Would you repeat exactly the part of the listing below that runs from the line containing "exists $\delta$ such that" down to the line containing "how small? For", inclusive, and nothing else?

▶ [Provided material]
════════════════════
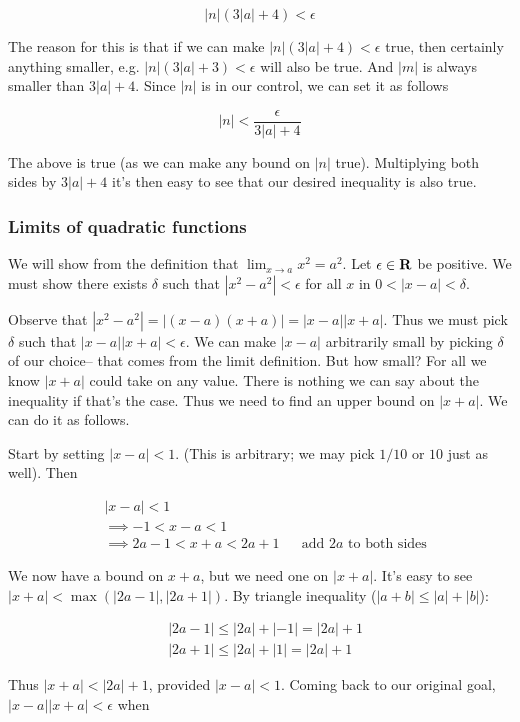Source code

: \[|n|(3|a|+4)<\epsilon\]

The reason for this is that if we can make $|n|(3|a|+4)<\epsilon$ true, then
certainly anything smaller, e.g. $|n|(3|a|+3)<\epsilon$ will also be true.
And $|m|$ is always smaller than $3|a|+4$. Since $|n|$ is in our
control, we can set it as follows

\[|n|<\frac{\epsilon}{3|a|+4}\]

The above is true (as we can make any bound on $|n|$ true).
Multiplying both sides by $3|a|+4$ it's then easy to see that our
desired inequality is also true.

\subsubsection*{Limits of quadratic functions}

We will show from the definition that $\lim_{x\to a}x^2=a^2$. Let
$\epsilon\in\mathbf{R}$ be positive. We must show there exists $\delta$ such that
$|x^2-a^2|<\epsilon$ for all $x$ in $0<|x-a|<\delta$.

\vs

Observe that $|x^2-a^2|=|(x-a)(x+a)|=|x-a||x+a|$. Thus we must pick
$\delta$ such that $|x-a||x+a|<\epsilon$. We can make $|x-a|$ arbitrarily small by
picking $\delta$ of our choice-- that comes from the limit definition. But
how small? For all we know $|x+a|$ could take on any value. There is
nothing we can say about the inequality if that's the case. Thus we
need to find an upper bound on $|x+a|$. We can do it as follows.

\vs

Start by setting $|x-a|<1$. (This is arbitrary; we may pick $1/10$ or
$10$ just as well). Then

\begin{align*}
    &|x-a|<1\\
    &\implies -1<x-a<1\\
    &\implies 2a-1<x+a<2a+1&&\text{add $2a$ to both sides}
\end{align*}

We now have a bound on $x+a$, but we need one on $|x+a|$. It's easy to
see $|x+a|<\max(|2a-1|, |2a+1|)$. By triangle inequality
($|a+b|\leq|a|+|b|$):

\begin{align*}
    &|2a-1|\leq|2a|+|-1|=|2a|+1\\
    &|2a+1|\leq|2a|+|1|=|2a|+1
\end{align*}

Thus $|x+a|<|2a|+1$, provided $|x-a|<1$. Coming back to our original
goal, $|x-a||x+a|<\epsilon$ when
════════════════════
▶ [Result below]
$\epsilon\in\mathbf{R}$ be positive. We must show there exists $\delta$ such that
$|x^2-a^2|<\epsilon$ for all $x$ in $0<|x-a|<\delta$.

\vs

Observe that $|x^2-a^2|=|(x-a)(x+a)|=|x-a||x+a|$. Thus we must pick
$\delta$ such that $|x-a||x+a|<\epsilon$. We can make $|x-a|$ arbitrarily small by
picking $\delta$ of our choice-- that comes from the limit definition. But
how small? For all we know $|x+a|$ could take on any value. There is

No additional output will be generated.